Action item: Which lines run from the line with "### 2.4 元表和元方法" through the line with "### 6.1 基础函数" in the entries below? Print them exactly, both ends included, and nothing more.

Data records START

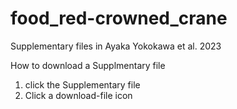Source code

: # food_red-crowned_crane
Supplementary files in Ayaka Yokokawa et al. 2023

How to download a Supplmentary file

1. click the Supplementary file
2. Click a download-file icon
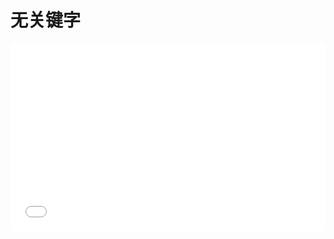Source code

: # 无关键字

<iframe width="100%" height="300" src="//jsrun.net/ISpKp/embedded/all/light/" allowfullscreen="allowfullscreen" frameborder="0"></iframe>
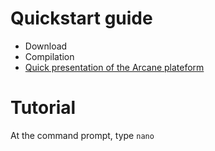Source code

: # Quickstart guide
- Download
- Compilation
- [Quick presentation of the Arcane plateform](https://Nathan101203.github.io/PresentationLink)

# Tutorial
At the command prompt, type `nano`
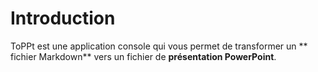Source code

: # Introduction
ToPPt est une application console qui vous permet de transformer un  ** fichier Markdown** vers un fichier de **présentation PowerPoint**.
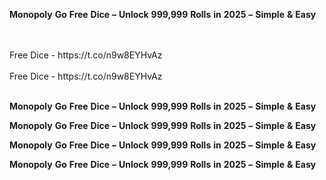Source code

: <strong>Monopoly</strong> <strong>Go</strong> <strong>Free</strong> <strong>Dice</strong> <strong>–</strong> <strong>Unlock</strong> <strong>999,999</strong> <strong>Rolls</strong> <strong>in</strong> <strong>2025</strong> <strong>–</strong> <strong>Simple</strong> <strong>&</strong> <strong>Easy</strong>

<br>
<br>Free Dice - https://t.co/n9w8EYHvAz
<br>
<br>Free Dice - https://t.co/n9w8EYHvAz
<br>
<br>

<strong>Monopoly</strong> <strong>Go</strong> <strong>Free</strong> <strong>Dice</strong> <strong>–</strong> <strong>Unlock</strong> <strong>999,999</strong> <strong>Rolls</strong> <strong>in</strong> <strong>2025</strong> <strong>–</strong> <strong>Simple</strong> <strong>&</strong> <strong>Easy</strong>

<strong>Monopoly</strong> <strong>Go</strong> <strong>Free</strong> <strong>Dice</strong> <strong>–</strong> <strong>Unlock</strong> <strong>999,999</strong> <strong>Rolls</strong> <strong>in</strong> <strong>2025</strong> <strong>–</strong> <strong>Simple</strong> <strong>&</strong> <strong>Easy</strong>

<strong>Monopoly</strong> <strong>Go</strong> <strong>Free</strong> <strong>Dice</strong> <strong>–</strong> <strong>Unlock</strong> <strong>999,999</strong> <strong>Rolls</strong> <strong>in</strong> <strong>2025</strong> <strong>–</strong> <strong>Simple</strong> <strong>&</strong> <strong>Easy</strong>

<strong>Monopoly</strong> <strong>Go</strong> <strong>Free</strong> <strong>Dice</strong> <strong>–</strong> <strong>Unlock</strong> <strong>999,999</strong> <strong>Rolls</strong> <strong>in</strong> <strong>2025</strong> <strong>–</strong> <strong>Simple</strong> <strong>&</strong> <strong>Easy</strong>
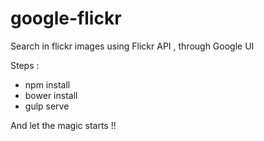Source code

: # google-flickr
Search in flickr images using Flickr API , through Google UI

Steps : 
- npm install 
- bower install 
- gulp serve


And let the magic starts !! 
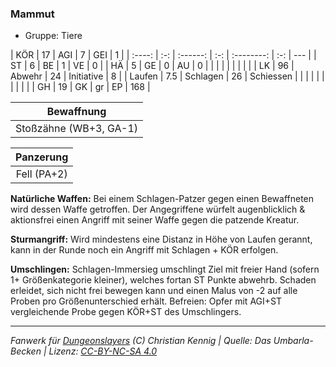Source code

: ### Mammut

- Gruppe: Tiere

|  KÖR   | 17  |   AGI    |  7  |    GEI     |  1  |
| :----: | :-: | :------: | :-: | :--------: | :-: | --- |
|   ST   |  6  |    BE    |  1  |     VE     |  0  |
|   HÄ   |  5  |    GE    |  0  |     AU     |  0  |
|        |     |          |     |            |     |     |
|   LK   | 96  |  Abwehr  | 24  | Initiative |  8  |
| Laufen | 7.5 | Schlagen | 26  | Schiessen  |     |
|        |     |          |     |            |     |     |
|   GH   | 19  |    GK    | gr  |     EP     | 168 |

|       Bewaffnung       |
| :--------------------: |
| Stoßzähne (WB+3, GA-1) |

|  Panzerung  |
| :---------: |
| Fell (PA+2) |

**Natürliche Waffen:** Bei einem Schlagen-Patzer gegen einen Bewaffneten wird dessen Waffe getroffen. Der Angegriffene würfelt augenblicklich & aktionsfrei einen Angriff mit seiner Waffe gegen die patzende Kreatur.

**Sturmangriff:** Wird mindestens eine Distanz in Höhe von Laufen gerannt, kann in der Runde noch ein Angriff mit Schlagen + KÖR erfolgen.

**Umschlingen:** Schlagen-Immersieg umschlingt Ziel mit freier Hand (sofern 1+ Größenkategorie kleiner), welches fortan ST Punkte abwehrb. Schaden erleidet, sich nicht frei bewegen kann und einen Malus von -2 auf alle Proben pro Größenunterschied erhält. Befreien: Opfer mit AGI+ST vergleichende Probe gegen KÖR+ST des Umschlingers.

---

_Fanwerk für [Dungeonslayers](https://www.dungeonslayers.net/) (C) Christian Kennig | Quelle: Das Umbarla-Becken | Lizenz: [CC-BY-NC-SA 4.0](https://creativecommons.org/licenses/by-nc-sa/4.0/deed.de)_
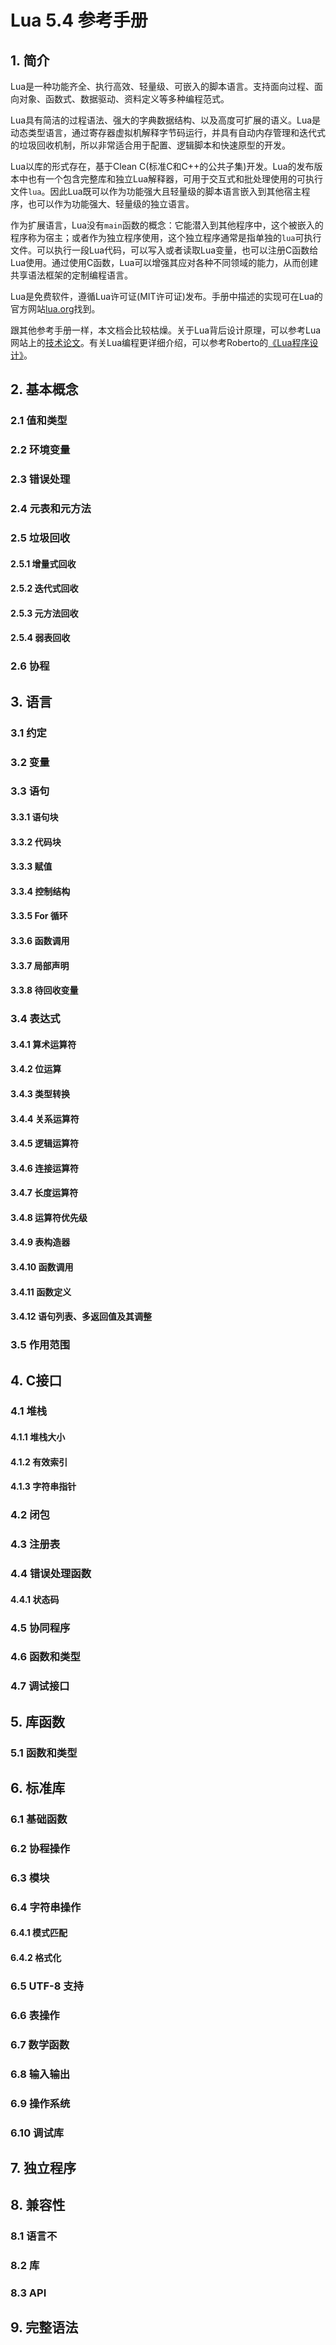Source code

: # Lua 5.4 参考手册

## 1. 简介

Lua是一种功能齐全、执行高效、轻量级、可嵌入的脚本语言。支持面向过程、面向对象、函数式、数据驱动、资料定义等多种编程范式。

Lua具有简洁的过程语法、强大的字典数据结构、以及高度可扩展的语义。Lua是动态类型语言，通过寄存器虚拟机解释字节码运行，并具有自动内存管理和迭代式的垃圾回收机制，所以非常适合用于配置、逻辑脚本和快速原型的开发。

Lua以库的形式存在，基于Clean C(标准C和C++的公共子集)开发。Lua的发布版本中也有一个包含完整库和独立Lua解释器，可用于交互式和批处理使用的可执行文件`lua`。因此Lua既可以作为功能强大且轻量级的脚本语言嵌入到其他宿主程序，也可以作为功能强大、轻量级的独立语言。

作为扩展语言，Lua没有`main`函数的概念：它能潜入到其他程序中，这个被嵌入的程序称为宿主；或者作为独立程序使用，这个独立程序通常是指单独的`lua`可执行文件。可以执行一段Lua代码，可以写入或者读取Lua变量，也可以注册C函数给Lua使用。通过使用C函数，Lua可以增强其应对各种不同领域的能力，从而创建共享语法框架的定制编程语言。

Lua是免费软件，遵循Lua许可证(MIT许可证)发布。手册中描述的实现可在Lua的官方网站[lua.org](https://www.lua.org/)找到。

跟其他参考手册一样，本文档会比较枯燥。关于Lua背后设计原理，可以参考Lua网站上的[技术论文](https://www.lua.org/papers.html)。有关Lua编程更详细介绍，可以参考Roberto的[《Lua程序设计》](https://www.lua.org/pil/)。

## 2. 基本概念

### 2.1 值和类型

### 2.2 环境变量

### 2.3 错误处理

### 2.4 元表和元方法

### 2.5 垃圾回收

#### 2.5.1 增量式回收

#### 2.5.2 迭代式回收

#### 2.5.3 元方法回收

#### 2.5.4 弱表回收

### 2.6 协程

## 3. 语言

### 3.1 约定

### 3.2 变量

### 3.3 语句

#### 3.3.1 语句块

#### 3.3.2 代码块

#### 3.3.3 赋值

#### 3.3.4 控制结构

#### 3.3.5 For 循环

#### 3.3.6 函数调用

#### 3.3.7 局部声明

#### 3.3.8 待回收变量

### 3.4 表达式

#### 3.4.1 算术运算符

#### 3.4.2 位运算

#### 3.4.3 类型转换

#### 3.4.4 关系运算符

#### 3.4.5 逻辑运算符

#### 3.4.6 连接运算符

#### 3.4.7 长度运算符

#### 3.4.8 运算符优先级

#### 3.4.9 表构造器

#### 3.4.10 函数调用

#### 3.4.11 函数定义

#### 3.4.12 语句列表、多返回值及其调整

### 3.5 作用范围

## 4. C接口

### 4.1 堆栈

#### 4.1.1 堆栈大小

#### 4.1.2 有效索引

#### 4.1.3 字符串指针

### 4.2 闭包

### 4.3 注册表

### 4.4 错误处理函数

#### 4.4.1 状态码

### 4.5 协同程序

### 4.6 函数和类型

### 4.7 调试接口

## 5. 库函数

### 5.1 函数和类型

## 6. 标准库

### 6.1 基础函数

### 6.2 协程操作

### 6.3 模块

### 6.4 字符串操作

#### 6.4.1 模式匹配

#### 6.4.2 格式化

### 6.5 UTF-8 支持

### 6.6 表操作

### 6.7 数学函数

### 6.8 输入输出

### 6.9 操作系统

### 6.10 调试库

## 7. 独立程序

## 8. 兼容性

### 8.1 语言不

### 8.2 库

### 8.3 API

## 9. 完整语法
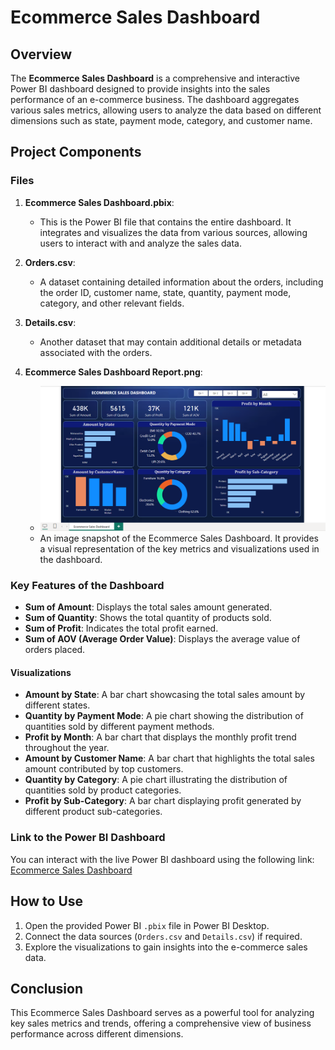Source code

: # Ecommerce Sales Dashboard

## Overview

The **Ecommerce Sales Dashboard** is a comprehensive and interactive Power BI dashboard designed to provide insights into the sales performance of an e-commerce business. The dashboard aggregates various sales metrics, allowing users to analyze the data based on different dimensions such as state, payment mode, category, and customer name.

## Project Components

### Files
1. **Ecommerce Sales Dashboard.pbix**: 
   - This is the Power BI file that contains the entire dashboard. It integrates and visualizes the data from various sources, allowing users to interact with and analyze the sales data.
  
2. **Orders.csv**: 
   - A dataset containing detailed information about the orders, including the order ID, customer name, state, quantity, payment mode, category, and other relevant fields.

3. **Details.csv**:
   - Another dataset that may contain additional details or metadata associated with the orders.

4. **Ecommerce Sales Dashboard Report.png**:
   - ![Ecommerce Sales Dashboard Report.png](https://github.com/Priyanshu9528/Ecommerce_Sales_Dashboard/blob/main/Ecommerce%20Sales%20Dashboard%20Report.png)
   - An image snapshot of the Ecommerce Sales Dashboard. It provides a visual representation of the key metrics and visualizations used in the dashboard.

### Key Features of the Dashboard

- **Sum of Amount**: Displays the total sales amount generated.
- **Sum of Quantity**: Shows the total quantity of products sold.
- **Sum of Profit**: Indicates the total profit earned.
- **Sum of AOV (Average Order Value)**: Displays the average value of orders placed.

#### Visualizations
- **Amount by State**: A bar chart showcasing the total sales amount by different states.
- **Quantity by Payment Mode**: A pie chart showing the distribution of quantities sold by different payment methods.
- **Profit by Month**: A bar chart that displays the monthly profit trend throughout the year.
- **Amount by Customer Name**: A bar chart that highlights the total sales amount contributed by top customers.
- **Quantity by Category**: A pie chart illustrating the distribution of quantities sold by product categories.
- **Profit by Sub-Category**: A bar chart displaying profit generated by different product sub-categories.

### Link to the Power BI Dashboard
You can interact with the live Power BI dashboard using the following link: [Ecommerce Sales Dashboard](https://app.powerbi.com/groups/me/dashboards/70e38e6b-3f27-45a3-987b-40a43fa1e510?experience=power-bi)

## How to Use
1. Open the provided Power BI `.pbix` file in Power BI Desktop.
2. Connect the data sources (`Orders.csv` and `Details.csv`) if required.
3. Explore the visualizations to gain insights into the e-commerce sales data.

## Conclusion
This Ecommerce Sales Dashboard serves as a powerful tool for analyzing key sales metrics and trends, offering a comprehensive view of business performance across different dimensions. 


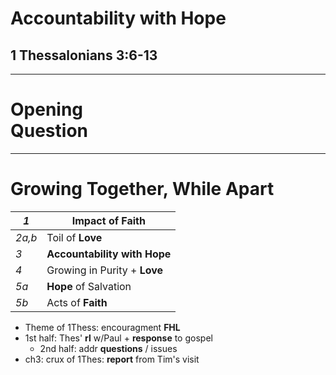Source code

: <!-- .slide: <%= bg("unsplash-Jztmx9yqjBw-stars.jpg") %> id="title" -->
# Accountability with Hope
## 1 Thessalonians 3:6-13

---
<!-- .slide: data-background="white" -->
# Opening <br> **Question**
<!-- .element: class="r-fit-text" -->

---
<!-- .slide: <%= bg("unsplash-tcPUbu8H2c0-flowers.jpg") %> class="outline" -->
# Growing Together, While Apart
<!-- .element: class="r-fit-text" -->

| *1* | Impact of **Faith** | 
|---|---|
| *2a,b* | Toil of **Love** |
| *3* | **Accountability with Hope** |
| *4* | Growing in Purity + **Love** |
| *5a* | **Hope** of Salvation |
| *5b* | Acts of **Faith** |

>>>
+ Theme of 1Thess: encouragment **FHL**
+ 1st half: Thes' **rl** w/Paul + **response** to gospel
  + 2nd half: addr **questions** / issues
+ ch3: crux of 1Thes: **report** from Tim's visit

Data records END

Task result:
### 2.4 元表和元方法

### 2.5 垃圾回收

#### 2.5.1 增量式回收

#### 2.5.2 迭代式回收

#### 2.5.3 元方法回收

#### 2.5.4 弱表回收

### 2.6 协程

## 3. 语言

### 3.1 约定

### 3.2 变量

### 3.3 语句

#### 3.3.1 语句块

#### 3.3.2 代码块

#### 3.3.3 赋值

#### 3.3.4 控制结构

#### 3.3.5 For 循环

#### 3.3.6 函数调用

#### 3.3.7 局部声明

#### 3.3.8 待回收变量

### 3.4 表达式

#### 3.4.1 算术运算符

#### 3.4.2 位运算

#### 3.4.3 类型转换

#### 3.4.4 关系运算符

#### 3.4.5 逻辑运算符

#### 3.4.6 连接运算符

#### 3.4.7 长度运算符

#### 3.4.8 运算符优先级

#### 3.4.9 表构造器

#### 3.4.10 函数调用

#### 3.4.11 函数定义

#### 3.4.12 语句列表、多返回值及其调整

### 3.5 作用范围

## 4. C接口

### 4.1 堆栈

#### 4.1.1 堆栈大小

#### 4.1.2 有效索引

#### 4.1.3 字符串指针

### 4.2 闭包

### 4.3 注册表

### 4.4 错误处理函数

#### 4.4.1 状态码

### 4.5 协同程序

### 4.6 函数和类型

### 4.7 调试接口

## 5. 库函数

### 5.1 函数和类型

## 6. 标准库

### 6.1 基础函数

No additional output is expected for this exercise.